Reads experiment YAML configuration files, constructs model objects for each population, and packages them into self-contained task inputs that Stage B can execute in parallel.

What It Does

Input Files Read:

  • basemodel.yaml - Model structure (compartments, transitions, parameters, populations)
  • modelset.yaml - Population definitions and scenario variants; contains calibration or sampling settings depending on workflow type (optional)
  • output.yaml - Output generation settings (optional)

Processing:

  1. Loads and validates YAML configuration files
  2. Dispatches to the appropriate builder via epymodelingsuite.dispatcher.dispatch_builder() based on which configs are provided:
    • Basemodel only → builds a single EpiModel with simulation settings
    • Basemodel + sampling config → builds one EpiModel per parameter combination defined by the sampling strategy
    • Basemodel + calibration config → builds one ABCSampler per population, each containing the model, priors, observed data, and calibration strategy
  3. Saves N input files to storage, one self-contained BuilderOutput per file

For example, if your calibration config defines 52 US state/territory populations, Stage A produces 52 input files (one per population).
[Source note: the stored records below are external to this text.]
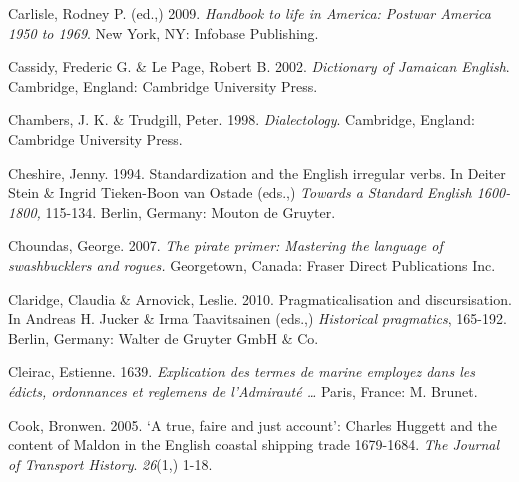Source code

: \begin{styleStandard}
Carlisle, Rodney P. (ed.,) 2009. \textit{Handbook to life in America: Postwar America 1950 to 1969}. New York, NY: Infobase Publishing. 
\end{styleStandard}

\begin{styleStandard}
Cassidy, Frederic G. \& Le Page, Robert B. 2002. \textit{Dictionary of Jamaican English}. Cambridge, England: Cambridge University Press.
\end{styleStandard}

\begin{styleStandard}
Chambers, J. K. \& Trudgill, Peter. 1998. \textit{Dialectology}. Cambridge, England: Cambridge University Press. 
\end{styleStandard}

\begin{styleStandard}
Cheshire, Jenny. 1994. Standardization and the English irregular verbs. In Deiter Stein \& Ingrid Tieken-Boon van Ostade (eds.,) \textit{Towards a Standard English 1600-1800, }115-134.\textit{ }Berlin, Germany: Mouton de Gruyter. 
\end{styleStandard}

\begin{styleStandard}
Choundas, George. 2007. \textit{The pirate primer: Mastering the language of swashbucklers and} \textit{rogues.} Georgetown, Canada: Fraser Direct Publications Inc.
\end{styleStandard}

\begin{styleStandard}
Claridge, Claudia \& Arnovick, Leslie. 2010. Pragmaticalisation and discursisation. In Andreas H. Jucker \& Irma Taavitsainen (eds.,) \textit{Historical pragmatics}, 165-192. Berlin, Germany: Walter de Gruyter GmbH \& Co.
\end{styleStandard}

\begin{styleStandard}
Cleirac, Estienne. 1639. \textit{Explication des termes de marine employez dans les édicts, ordonnances et reglemens de l’Admirauté …} Paris, France: M. Brunet. 
\end{styleStandard}

\begin{styleStandard}
Cook, Bronwen. 2005. ‘A true, faire and just account’: Charles Huggett and the content of Maldon in the English coastal shipping trade 1679-1684. \textit{The Journal of Transport History}. \textit{26}(1,) 1-18.
\end{styleStandard}

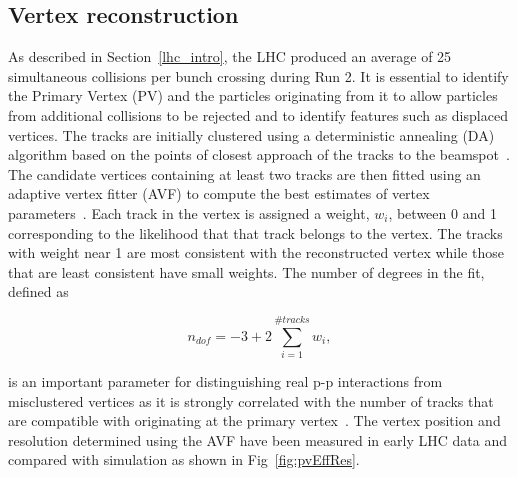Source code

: \subsection{Vertex reconstruction}

As described in Section~\ref{lhc_intro}, the LHC produced an average of 25 simultaneous collisions per bunch crossing
during Run 2. It is essential to identify the Primary Vertex (PV) and the particles originating from it to allow 
particles from additional collisions to be rejected and to identify features such as displaced vertices. The tracks
are initially clustered using a deterministic annealing (DA) algorithm based on the points of closest approach of the 
tracks to the beamspot~\cite{tracker_vertex}. The candidate vertices containing at least two tracks are then
fitted using an adaptive vertex fitter (AVF) to compute the best estimates of vertex parameters~\cite{tracker_avf}. 
Each track in the vertex is assigned a weight, $w_i$, between 0 and 1 corresponding to the likelihood that that track
belongs to the vertex. The tracks with weight near 1 are most consistent with the reconstructed vertex while
those that are least consistent have small weights. The number of degrees in the fit, defined as 

\begin{equation}
n_{dof} = -3 + 2 \sum_{i=1}^{\#tracks} w_{i},
\end{equation}

\noindent is an important parameter for distinguishing real p-p interactions from misclustered vertices 
as it is strongly correlated with the number of tracks that are compatible 
with originating at the primary vertex~\cite{tracker_vertex}. The vertex
position and resolution determined using the AVF have been 
measured in early LHC data and compared with simulation as shown in Fig~\ref{fig:pvEffRes}.

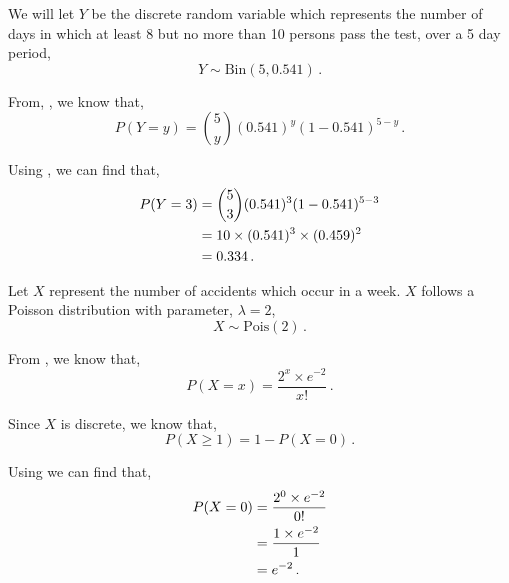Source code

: \begin{subquestions}
\begin{subsubquestions}

\subsubquestion

We will let $Y$ be the discrete random variable which represents the number of days in which at least 8 but no more than 10 persons pass the test, over a 5 day period,
\begin{equation}
	Y \sim \text{Bin}(5,0.541) \,.
\end{equation}

From, , we know that,
\begin{equation}
	P(Y = y) = { 5 \choose y} (0.541)^y (1-0.541)^{5-y} \,. \label{2009:q4:BinEqn2}
\end{equation}

Using , we can find that,
\begin{align}
	P(Y=3) & = { 5 \choose 3} (0.541)^3 (1-0.541)^{5-3} \nonumber \\
	       & = 10 \times (0.541)^3 \times (0.459)^{2} \nonumber \\
	       & = 0.334 \,.
\end{align}

\end{subsubquestions}

	
\subquestion

Let $X$ represent the number of accidents which occur in a week. $X$ follows a Poisson distribution with parameter, $\lambda =2$,
\begin{equation}
	X \sim \text{Pois}(2) \,.
\end{equation}

From , we know that,
\begin{equation}
	P(X = x) =\frac{2^x \times e^{-2}}{x!} \,. \label{2009:q4:PoisEqn1}
\end{equation}

Since $X$ is discrete, we know that,
\begin{equation}
	P(X \geq 1) = 1 - P(X=0) \,. \label{2009:q4:PoisEqn2}
\end{equation}

Using  we can find that,
\begin{align}
	P(X=0) & = \frac{2^0 \times e^{-2}}{0!} \nonumber \\
	     & = \frac{1 \times e^{-2}}{1} \nonumber \\
	     & = e^{-2} \,. 
\end{align}


\end{subquestions}

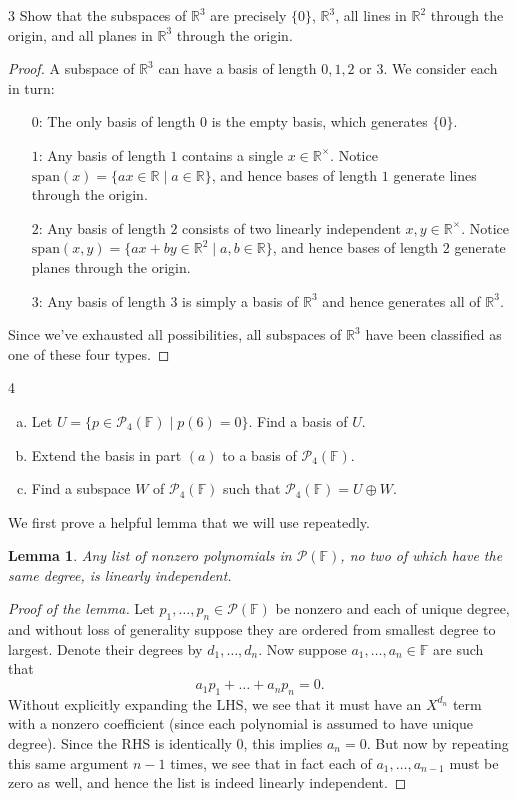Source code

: \documentclass[11pt]{extarticle}
\newenvironment{problem}[1]{\begin{prob*}{#1}{}}{\end{prob*}}
\newtheorem{lemma}[thm]{Lemma}
\newcommand{\R}{\mathbb{R}}
\newcommand{\F}{\mathbb{F}}
\newcommand{\Span}{\mathrm{span}}
\begin{document}
\begin{problem}{3}
Show that the subspaces of $\R^3$ are precisely $\{0\}$, $\R^3$, all lines in $\R^2$ through the origin, and all planes in $\R^3$ through the origin.
\end{problem}
\begin{proof}
A subspace of $\R^3$ can have a basis of length $0,1,2$ or $3$.  We consider each in turn:
\begin{itemize}
\item[$0$:] The only basis of length $0$ is the empty basis, which generates $\{0\}$.
\item[$1$:] Any basis of length $1$ contains a single $x\in\R^\times$.  Notice $\Span(x)=\{ax\in\R\mid a\in\R\}$, and hence bases of length $1$ generate lines through the origin.
\item[$2$:] Any basis of length $2$ consists of two linearly independent $x,y\in\R^\times$.  Notice $\Span(x,y)=\{ax + by\in\R^2\mid a,b\in\R\}$, and hence bases of length $2$ generate planes through the origin.
\item[$3$:] Any basis of length $3$ is simply a basis of $\R^3$ and hence generates all of $\R^3$.
\end{itemize}
Since we've exhausted all possibilities, all subspaces of $\R^3$ have been classified as one of these four types.
\end{proof}

\begin{problem}{4}
\begin{enumerate}[(a)]
\item Let $U=\{p\in\mathcal{P}_4(\F)\mid p(6) = 0\}$.  Find a basis of $U$.
\item Extend the basis in part $(a)$ to a basis of $\mathcal{P}_4(\F)$.
\item Find a subspace $W$ of $\mathcal{P}_4(\F)$ such that $\mathcal{P}_4(\F)=U\oplus W$.
\end{enumerate}
\end{problem}
\noindent We first prove a helpful lemma that we will use repeatedly.
\begin{lemma}
Any list of nonzero polynomials in $\mathcal{P}(\F)$, no two of which have the same degree, is linearly independent.
\end{lemma}
\begin{proof}[Proof of the lemma]
Let $p_1,\dots, p_n\in\mathcal{P}(\F)$ be nonzero and each of unique degree, and without loss of generality suppose they are ordered from smallest degree to largest.  Denote their degrees by $d_1,\dots,d_n$.  Now suppose $a_1,\dots, a_n\in\F$ are such that
\begin{equation*}
a_1p_1 + \dots + a_np_n = 0.
\end{equation*}
Without explicitly expanding the LHS, we see that it must have an $X^{d_n}$ term with a nonzero coefficient (since each polynomial is assumed to have unique degree).  Since the RHS is identically $0$, this implies $a_n=0$.  But now by repeating this same argument $n-1$ times, we see that in fact each of $a_1,\dots,a_{n-1}$ must be zero as well, and hence the list is indeed linearly independent.
\end{proof}
\end{document}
Each file contains everything needed to run the full calibration (including all particles) for that population.

Output Files:

builder-artifacts/
├── input_00000.pkl.gz
├── input_00001.pkl.gz
├── input_00002.pkl.gz
└── input_{N-1}.pkl.gz

Each .pkl.gz file is a gzip-compressed pickle containing a BuilderOutput: everything a single Stage B task needs to run: the constructed model, execution settings, and (for calibration) the sampler with priors and observed data.

Execution Details

  • Concurrency: Single task (1 container)
  • Typical Duration: 5-15 minutes
  • Resources: Low CPU, moderate memory (configuration parsing and object creation)
  • Entry Point: run_builder.sh (wrapper that clones experiment repository), calling main_builder.py

What Determines N?

The number of input files (N) depends on your configuration:

  • Calibration Mode: N = number of populations. Each task runs the full calibration (all particles) for one population (e.g., 52 US states = 52 tasks)
  • Sampling Mode: N = number of parameter combinations determined by the sampling strategy (grid, LHS, etc.)
  • Simple Simulation (basemodel only): N = 1

The builder outputs NUM_TASKS=N as a job label, which Stage B uses to determine parallelism.

Stage B: Runner

Purpose

Executes simulations or calibrations in parallel. This is where the actual computational work happens.

What It Does

Input: Single .pkl.gz file assigned to this task (input_{TASK_INDEX}.pkl.gz)

Processing:

  1. Loads task configuration from assigned input file
  2. Executes workload using epymodelingsuite.dispatcher.dispatch_runner() (simulation, calibration, or projection)
  3. Serializes result to storage

Output Files:

runner-artifacts/
├── result_00000.pkl.gz
├── result_00001.pkl.gz
├── result_00002.pkl.gz
└── result_{N-1}.pkl.gz

Each result file contains simulation trajectories, fitted parameters, or projection outputs.

Execution Details

  • Concurrency: N parallel tasks (configurable max parallelism, default: 100)
  • Typical Duration: Highly variable
    • Simple simulations: 5-30 minutes
    • Complex calibrations: 1-4 hours
    • Large-scale projections: 30 minutes - 2 hours
  • Resources: High CPU, high memory (intensive computation)
  • Entry Point: main_runner.py

Task Assignment

Each container receives a unique task index. In cloud mode, Cloud Batch automatically sets BATCH_TASK_INDEX (0-indexed). In local mode, users set TASK_INDEX manually. The script checks both variables (TASK_INDEX takes precedence) and uses the index to load the corresponding input file.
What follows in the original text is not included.